Serious adverse reactions that may be associated with PERCODAN tablet use include respiratory depression, apnea, respiratory arrest, circulatory depression, hypotension, and shock (see OVERDOSAGE).

The most frequently observed non-serious adverse reactions include lightheadedness, dizziness, drowsiness or sedation, nausea, and vomiting. These effects seem to be more prominent in ambulatory than in nonambulatory patients, and some of these adverse reactions may be alleviated if the patient lies down. Other adverse reactions include euphoria, dysphoria, constipation and pruritus.

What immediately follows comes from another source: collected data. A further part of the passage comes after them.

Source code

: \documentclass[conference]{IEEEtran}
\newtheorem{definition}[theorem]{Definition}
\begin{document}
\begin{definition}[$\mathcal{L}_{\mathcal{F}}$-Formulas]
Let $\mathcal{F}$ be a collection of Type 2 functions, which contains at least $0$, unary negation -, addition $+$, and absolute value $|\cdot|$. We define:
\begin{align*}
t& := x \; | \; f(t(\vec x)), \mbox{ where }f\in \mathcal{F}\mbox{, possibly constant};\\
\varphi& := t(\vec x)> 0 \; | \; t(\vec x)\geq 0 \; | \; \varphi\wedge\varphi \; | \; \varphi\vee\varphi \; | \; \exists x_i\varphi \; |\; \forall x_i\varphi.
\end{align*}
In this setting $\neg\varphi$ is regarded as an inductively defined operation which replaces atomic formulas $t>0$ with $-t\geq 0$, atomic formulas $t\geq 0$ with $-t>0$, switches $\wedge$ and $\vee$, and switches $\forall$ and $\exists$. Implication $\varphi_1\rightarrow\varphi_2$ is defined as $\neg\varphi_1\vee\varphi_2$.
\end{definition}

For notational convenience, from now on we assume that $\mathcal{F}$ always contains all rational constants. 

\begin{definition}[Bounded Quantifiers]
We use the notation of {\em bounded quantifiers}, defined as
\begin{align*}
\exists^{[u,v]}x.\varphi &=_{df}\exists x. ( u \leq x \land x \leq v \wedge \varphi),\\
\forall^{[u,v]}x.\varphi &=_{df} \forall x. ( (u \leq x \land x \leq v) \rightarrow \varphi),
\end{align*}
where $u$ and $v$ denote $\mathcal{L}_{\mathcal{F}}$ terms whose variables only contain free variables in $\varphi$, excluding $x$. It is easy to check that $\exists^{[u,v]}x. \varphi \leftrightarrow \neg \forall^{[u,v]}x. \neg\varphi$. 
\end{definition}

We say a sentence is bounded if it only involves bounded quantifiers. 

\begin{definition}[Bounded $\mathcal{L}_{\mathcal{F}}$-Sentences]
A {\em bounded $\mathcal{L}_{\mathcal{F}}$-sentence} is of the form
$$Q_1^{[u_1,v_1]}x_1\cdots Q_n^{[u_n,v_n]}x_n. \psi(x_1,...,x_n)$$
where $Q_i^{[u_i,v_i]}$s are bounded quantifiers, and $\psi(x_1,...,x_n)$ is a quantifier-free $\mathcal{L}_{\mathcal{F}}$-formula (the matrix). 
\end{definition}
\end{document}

Aspirin may increase the likelihood of hemorrhage due to its effect on the gastric mucosa and platelet function. Furthermore, aspirin has the potential to cause anaphylaxis in hypersensitive patients as well as angioedema especially in patients with chronic urticaria. Other adverse reactions due to aspirin use include anorexia, reversible hepatotoxicity, leukopenia, thrombocytopenia, purpura, decreased plasma iron concentration, and shortened erythrocyte survival time.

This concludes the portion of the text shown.